Supplied records Block Start
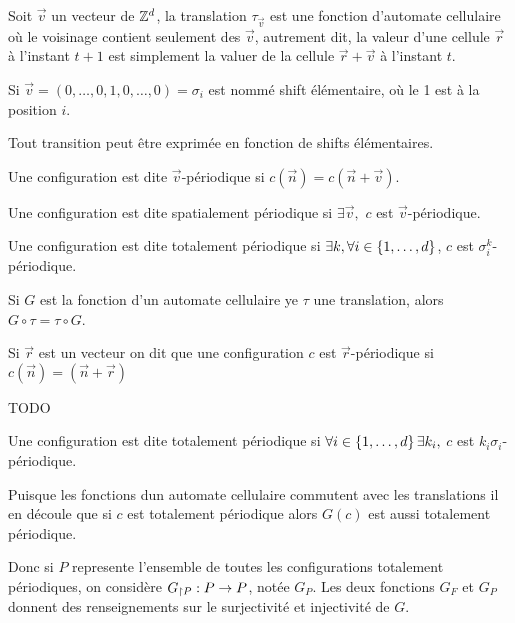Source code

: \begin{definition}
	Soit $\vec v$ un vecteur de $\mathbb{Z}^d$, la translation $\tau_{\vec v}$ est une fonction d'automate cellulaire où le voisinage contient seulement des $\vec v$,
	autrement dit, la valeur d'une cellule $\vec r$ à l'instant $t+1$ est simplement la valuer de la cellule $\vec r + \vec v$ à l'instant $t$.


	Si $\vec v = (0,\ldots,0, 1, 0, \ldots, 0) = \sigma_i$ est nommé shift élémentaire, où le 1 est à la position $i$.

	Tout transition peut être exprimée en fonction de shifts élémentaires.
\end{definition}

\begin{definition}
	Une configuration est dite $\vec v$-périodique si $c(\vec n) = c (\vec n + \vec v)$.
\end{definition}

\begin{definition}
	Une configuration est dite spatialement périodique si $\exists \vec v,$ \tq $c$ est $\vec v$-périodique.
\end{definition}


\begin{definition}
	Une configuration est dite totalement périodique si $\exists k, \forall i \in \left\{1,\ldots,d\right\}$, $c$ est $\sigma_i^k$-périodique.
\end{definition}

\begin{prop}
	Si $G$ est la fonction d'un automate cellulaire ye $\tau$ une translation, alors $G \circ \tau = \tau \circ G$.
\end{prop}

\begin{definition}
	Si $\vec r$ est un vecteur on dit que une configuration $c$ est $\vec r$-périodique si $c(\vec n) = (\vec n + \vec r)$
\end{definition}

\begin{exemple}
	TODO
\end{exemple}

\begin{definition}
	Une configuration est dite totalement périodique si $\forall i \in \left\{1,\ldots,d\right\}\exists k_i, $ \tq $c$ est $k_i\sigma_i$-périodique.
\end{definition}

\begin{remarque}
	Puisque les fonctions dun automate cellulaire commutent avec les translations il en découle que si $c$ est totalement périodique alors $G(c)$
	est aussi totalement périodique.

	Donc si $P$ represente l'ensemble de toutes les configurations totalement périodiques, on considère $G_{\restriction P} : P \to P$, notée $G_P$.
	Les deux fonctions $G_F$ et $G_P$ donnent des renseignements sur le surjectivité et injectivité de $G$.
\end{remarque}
Supplied records Block End
Goal of the exercise
If a line in the records holds the string "cellulaire", count it, and give only the total.

Your response
3